As you might infer from the above examples, managing knowledge is an art as
well as a science that is rapidly evolving.  Ontology and epistemology are
becoming practical trades nowadays.

> But, if done well, then there could be a possibility for
> automatic generation of code, starting from simple definitions
> with machine-readable formulae (e.g. some non-proprietary
> mathematical or declarative programming language/notation),
> together with an extensive web of such relations.
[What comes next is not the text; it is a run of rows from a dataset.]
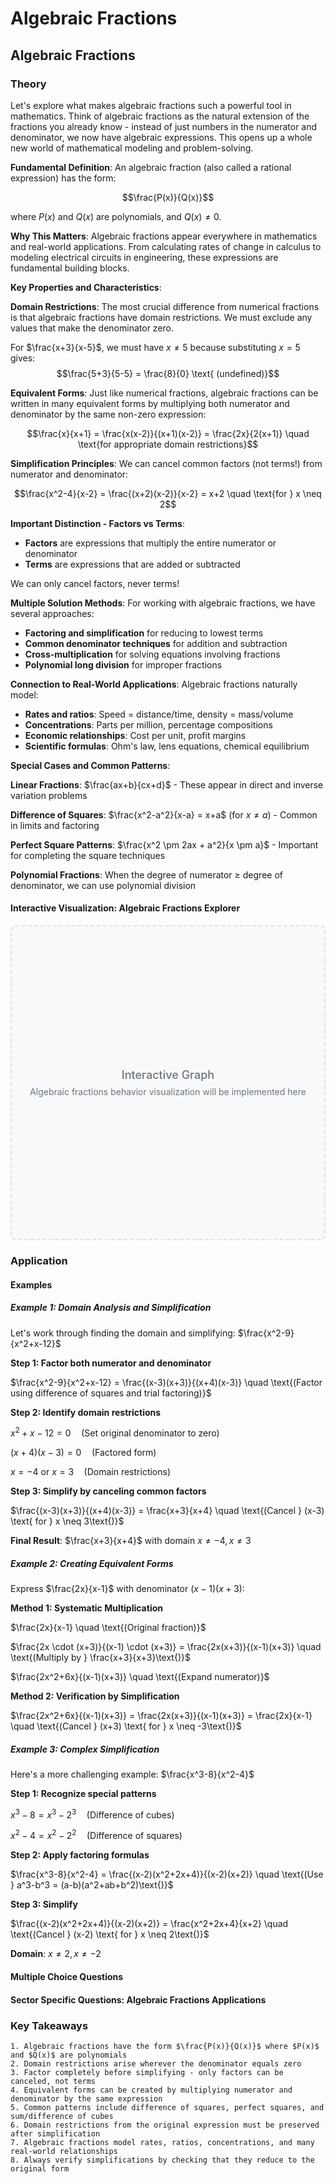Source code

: # Algebraic Fractions

## Algebraic Fractions

### Theory

Let's explore what makes algebraic fractions such a powerful tool in mathematics. Think of algebraic fractions as the natural extension of the fractions you already know - instead of just numbers in the numerator and denominator, we now have algebraic expressions. This opens up a whole new world of mathematical modeling and problem-solving.

**Fundamental Definition**: An algebraic fraction (also called a rational expression) has the form:

$$\frac{P(x)}{Q(x)}$$

where $P(x)$ and $Q(x)$ are polynomials, and $Q(x) \neq 0$.

**Why This Matters**: Algebraic fractions appear everywhere in mathematics and real-world applications. From calculating rates of change in calculus to modeling electrical circuits in engineering, these expressions are fundamental building blocks.

**Key Properties and Characteristics**:

**Domain Restrictions**: The most crucial difference from numerical fractions is that algebraic fractions have domain restrictions. We must exclude any values that make the denominator zero.

For $\frac{x+3}{x-5}$, we must have $x \neq 5$ because substituting $x = 5$ gives:
$$\frac{5+3}{5-5} = \frac{8}{0} \text{ (undefined)}$$

**Equivalent Forms**: Just like numerical fractions, algebraic fractions can be written in many equivalent forms by multiplying both numerator and denominator by the same non-zero expression:

$$\frac{x}{x+1} = \frac{x(x-2)}{(x+1)(x-2)} = \frac{2x}{2(x+1)} \quad \text{for appropriate domain restrictions}$$

**Simplification Principles**: We can cancel common factors (not terms!) from numerator and denominator:

$$\frac{x^2-4}{x-2} = \frac{(x+2)(x-2)}{x-2} = x+2 \quad \text{for } x \neq 2$$

**Important Distinction - Factors vs Terms**: 
- **Factors** are expressions that multiply the entire numerator or denominator
- **Terms** are expressions that are added or subtracted

We can only cancel factors, never terms!

**Multiple Solution Methods**: For working with algebraic fractions, we have several approaches:
- **Factoring and simplification** for reducing to lowest terms
- **Common denominator techniques** for addition and subtraction
- **Cross-multiplication** for solving equations involving fractions
- **Polynomial long division** for improper fractions

**Connection to Real-World Applications**: Algebraic fractions naturally model:
- **Rates and ratios**: Speed = distance/time, density = mass/volume
- **Concentrations**: Parts per million, percentage compositions
- **Economic relationships**: Cost per unit, profit margins
- **Scientific formulas**: Ohm's law, lens equations, chemical equilibrium

**Special Cases and Common Patterns**:

**Linear Fractions**: $\frac{ax+b}{cx+d}$ - These appear in direct and inverse variation problems

**Difference of Squares**: $\frac{x^2-a^2}{x-a} = x+a$ (for $x \neq a$) - Common in limits and factoring

**Perfect Square Patterns**: $\frac{x^2 \pm 2ax + a^2}{x \pm a}$ - Important for completing the square techniques

**Polynomial Fractions**: When the degree of numerator ≥ degree of denominator, we can use polynomial division

#### Interactive Visualization: Algebraic Fractions Explorer

<div id="algebraic-fractions-container" class="visualization-container" style="height: 500px; display: flex; align-items: center; justify-content: center; background-color: #f8f9fa; border: 2px dashed #dee2e6; border-radius: 8px;">
    <div style="text-align: center; color: #6c757d; font-size: 18px; font-weight: 500;">
        Interactive Graph
        <div style="font-size: 14px; margin-top: 8px; font-weight: normal;">
            Algebraic fractions behavior visualization will be implemented here
        </div>
    </div>
</div>

### Application

#### Examples

##### Example 1: Domain Analysis and Simplification
Let's work through finding the domain and simplifying: $\frac{x^2-9}{x^2+x-12}$

**Step 1: Factor both numerator and denominator**

$\frac{x^2-9}{x^2+x-12} = \frac{(x-3)(x+3)}{(x+4)(x-3)} \quad \text{(Factor using difference of squares and trial factoring)}$

**Step 2: Identify domain restrictions**

$x^2+x-12 = 0 \quad \text{(Set original denominator to zero)}$

$(x+4)(x-3) = 0 \quad \text{(Factored form)}$

$x = -4 \text{ or } x = 3 \quad \text{(Domain restrictions)}$

**Step 3: Simplify by canceling common factors**

$\frac{(x-3)(x+3)}{(x+4)(x-3)} = \frac{x+3}{x+4} \quad \text{(Cancel } (x-3) \text{ for } x \neq 3\text{)}$

**Final Result**: $\frac{x+3}{x+4}$ with domain $x \neq -4, x \neq 3$

##### Example 2: Creating Equivalent Forms
Express $\frac{2x}{x-1}$ with denominator $(x-1)(x+3)$:

**Method 1: Systematic Multiplication**

$\frac{2x}{x-1} \quad \text{(Original fraction)}$

$\frac{2x \cdot (x+3)}{(x-1) \cdot (x+3)} = \frac{2x(x+3)}{(x-1)(x+3)} \quad \text{(Multiply by } \frac{x+3}{x+3}\text{)}$

$\frac{2x^2+6x}{(x-1)(x+3)} \quad \text{(Expand numerator)}$

**Method 2: Verification by Simplification**

$\frac{2x^2+6x}{(x-1)(x+3)} = \frac{2x(x+3)}{(x-1)(x+3)} = \frac{2x}{x-1} \quad \text{(Cancel } (x+3) \text{ for } x \neq -3\text{)}$

##### Example 3: Complex Simplification
Here's a more challenging example: $\frac{x^3-8}{x^2-4}$

**Step 1: Recognize special patterns**

$x^3-8 = x^3-2^3 \quad \text{(Difference of cubes)}$

$x^2-4 = x^2-2^2 \quad \text{(Difference of squares)}$

**Step 2: Apply factoring formulas**

$\frac{x^3-8}{x^2-4} = \frac{(x-2)(x^2+2x+4)}{(x-2)(x+2)} \quad \text{(Use } a^3-b^3 = (a-b)(a^2+ab+b^2)\text{)}$

**Step 3: Simplify**

$\frac{(x-2)(x^2+2x+4)}{(x-2)(x+2)} = \frac{x^2+2x+4}{x+2} \quad \text{(Cancel } (x-2) \text{ for } x \neq 2\text{)}$

**Domain**: $x \neq 2, x \neq -2$

#### Multiple Choice Questions

<div id="algebraic-fractions-mcq" class="quiz-container"></div>

<script>
document.addEventListener('DOMContentLoaded', function() {
    const quizData = {
        title: "Algebraic Fractions Practice",
        questions: [
            {
                text: "What is the domain of \\(\\frac{x+2}{x^2-16}\\)?",
                options: ["All real numbers", "\\(x \\neq 4\\)", "\\(x \\neq \\pm 4\\)", "\\(x \\neq -2\\)"],
                correctIndex: 2,
                explanation: "Factor the denominator: \\(x^2-16 = (x-4)(x+4)\\). The fraction is undefined when the denominator equals zero, so \\(x \\neq 4\\) and \\(x \\neq -4\\).",
                difficulty: "Basic"
            },
            {
                text: "Simplify: \\(\\frac{x^2-1}{x-1}\\)",
                options: ["\\(x+1\\)", "\\(x-1\\)", "\\(x+1\\) for \\(x \\neq 1\\)", "Cannot be simplified"],
                correctIndex: 2,
                explanation: "Factor the numerator: \\(x^2-1 = (x-1)(x+1)\\). So \\(\\frac{x^2-1}{x-1} = \\frac{(x-1)(x+1)}{x-1} = x+1\\) for \\(x \\neq 1\\). The domain restriction must be preserved.",
                difficulty: "Intermediate"
            },
            {
                text: "Which of the following is equivalent to \\(\\frac{3x}{x+2}\\)?",
                options: ["\\(\\frac{6x^2}{2x(x+2)}\\)", "\\(\\frac{3x(x-1)}{(x+2)(x-1)}\\)", "\\(\\frac{9x}{3(x+2)}\\)", "All of the above"],
                correctIndex: 3,
                explanation: "All three expressions simplify to \\(\\frac{3x}{x+2}\\) when common factors are canceled, making them equivalent (with appropriate domain restrictions).",
                difficulty: "Intermediate"
            },
            {
                text: "What happens to \\(\\frac{x^2+3x+2}{x+1}\\) when simplified?",
                options: ["\\(x+2\\)", "\\(x+1\\)", "\\(x+2\\) for \\(x \\neq -1\\)", "\\(\\frac{x^2+2}{1}\\)"],
                correctIndex: 2,
                explanation: "Factor the numerator: \\(x^2+3x+2 = (x+1)(x+2)\\). So \\(\\frac{x^2+3x+2}{x+1} = \\frac{(x+1)(x+2)}{x+1} = x+2\\) for \\(x \\neq -1\\).",
                difficulty: "Advanced"
            }
        ]
    };
    MCQQuiz.create('algebraic-fractions-mcq', quizData);
});
</script>

#### Sector Specific Questions: Algebraic Fractions Applications

<div id="algebraic-fractions-identity-container"></div>

<script>
document.addEventListener('DOMContentLoaded', function() {
    const algebraicFractionsContent = {
        "title": "Algebraic Fractions: Applications",
        "intro_content": `<p>Algebraic fractions are fundamental in modeling real-world relationships where one quantity depends on another through division. From scientific formulas like gas laws to economic models of supply and demand, algebraic fractions provide precise mathematical descriptions of proportional relationships and rates of change.</p>`,
        "questions": [
            {
                "category": "scientific",
                "title": "Chemistry: Concentration Calculations",
                "content": `The concentration of a solution is given by \\(C = \\frac{n}{V}\\) where \\(n\\) is moles of solute and \\(V\\) is volume. If a reaction increases the volume according to \\(V = t^2 + 2t\\) and moles follow \\(n = 3t + 6\\), find the concentration as a function of time.`,
                "answer": `<p>Substitute the expressions into the concentration formula:</p>
                <p>\\(C = \\frac{n}{V} = \\frac{3t + 6}{t^2 + 2t}\\)</p>
                <p>Factor both numerator and denominator:</p>
                <p>\\(C = \\frac{3(t + 2)}{t(t + 2)}\\)</p>
                <p>Simplify by canceling common factors:</p>
                <p>\\(C = \\frac{3}{t}\\) for \\(t \\neq 0, t \\neq -2\\)</p>
                <p>The concentration is \\(\\frac{3}{t}\\) mol/L for valid time values</p>`
            },
            {
                "category": "engineering",
                "title": "Mechanical Engineering: Gear Ratio Optimization",
                "content": `The efficiency of a gear system is modeled by \\(\\eta = \\frac{r^2 - 4}{r^2 + 2r - 8}\\) where \\(r\\) is the radius ratio. Simplify this expression and find its domain.`,
                "answer": `<p>Factor the numerator and denominator:</p>
                <p>Numerator: \\(r^2 - 4 = (r-2)(r+2)\\)</p>
                <p>Denominator: \\(r^2 + 2r - 8 = (r+4)(r-2)\\)</p>
                <p>\\(\\eta = \\frac{(r-2)(r+2)}{(r+4)(r-2)}\\)</p>
                <p>Cancel common factors: \\(\\eta = \\frac{r+2}{r+4}\\) for \\(r \\neq 2\\)</p>
                <p>Domain restrictions: \\(r \\neq -4, r \\neq 2\\)</p>
                <p>Simplified efficiency: \\(\\eta = \\frac{r+2}{r+4}\\)</p>`
            },
            {
                "category": "financial",
                "title": "Finance: Return on Investment Analysis",
                "content": `An investment's return rate is given by \\(R = \\frac{P^2 - 100P}{P^2 - 10000}\\) where \\(P\\) is the principal amount in hundreds. Simplify this expression.`,
                "answer": `<p>Factor numerator and denominator:</p>
                <p>Numerator: \\(P^2 - 100P = P(P - 100)\\)</p>
                <p>Denominator: \\(P^2 - 10000 = P^2 - 100^2 = (P-100)(P+100)\\)</p>
                <p>\\(R = \\frac{P(P - 100)}{(P-100)(P+100)}\\)</p>
                <p>Cancel common factors: \\(R = \\frac{P}{P+100}\\) for \\(P \\neq 100\\)</p>
                <p>Domain: \\(P \\neq \\pm 100\\) (excluding negative values makes physical sense)</p>
                <p>Simplified return rate: \\(R = \\frac{P}{P+100}\\)</p>`
            },
            {
                "category": "creative",
                "title": "Computer Graphics: Aspect Ratio Calculations",
                "content": `A display's aspect ratio function is \\(A = \\frac{w^2 + 6w + 9}{w + 3}\\) where \\(w\\) is the width parameter. Simplify this expression for the graphics pipeline.`,
                "answer": `<p>Recognize the numerator as a perfect square:</p>
                <p>\\(w^2 + 6w + 9 = (w + 3)^2\\)</p>
                <p>\\(A = \\frac{(w + 3)^2}{w + 3}\\)</p>
                <p>Cancel common factors:</p>
                <p>\\(A = w + 3\\) for \\(w \\neq -3\\)</p>
                <p>Domain restriction: \\(w \\neq -3\\)</p>
                <p>Simplified aspect ratio: \\(A = w + 3\\)</p>`
            }
        ]
    };
    MathQuestionModule.render(algebraicFractionsContent, 'algebraic-fractions-identity-container');
});
</script>

### Key Takeaways

```{important}
1. Algebraic fractions have the form $\frac{P(x)}{Q(x)}$ where $P(x)$ and $Q(x)$ are polynomials
2. Domain restrictions arise wherever the denominator equals zero
3. Factor completely before simplifying - only factors can be canceled, not terms
4. Equivalent forms can be created by multiplying numerator and denominator by the same expression
5. Common patterns include difference of squares, perfect squares, and sum/difference of cubes
6. Domain restrictions from the original expression must be preserved after simplification
7. Algebraic fractions model rates, ratios, concentrations, and many real-world relationships
8. Always verify simplifications by checking that they reduce to the original form
```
Exactly.  Moreover, the backtracking reasoning systems typically generate
"provisonal local theories" in response to queries, that might or might not
pan out and perhaps even make sense to materialize and assert persistently
as interesting new "discoveries".

With this technology is relatively congenial to ask and answer new types of
questions, such as "What known sequences are related by chains of
compositions of mappings starting from the Fibonacci numbers?"  Or
explorations like "What are the biggest disjoint islands of related
sequences ("continents"?) that exist in the OEIS?"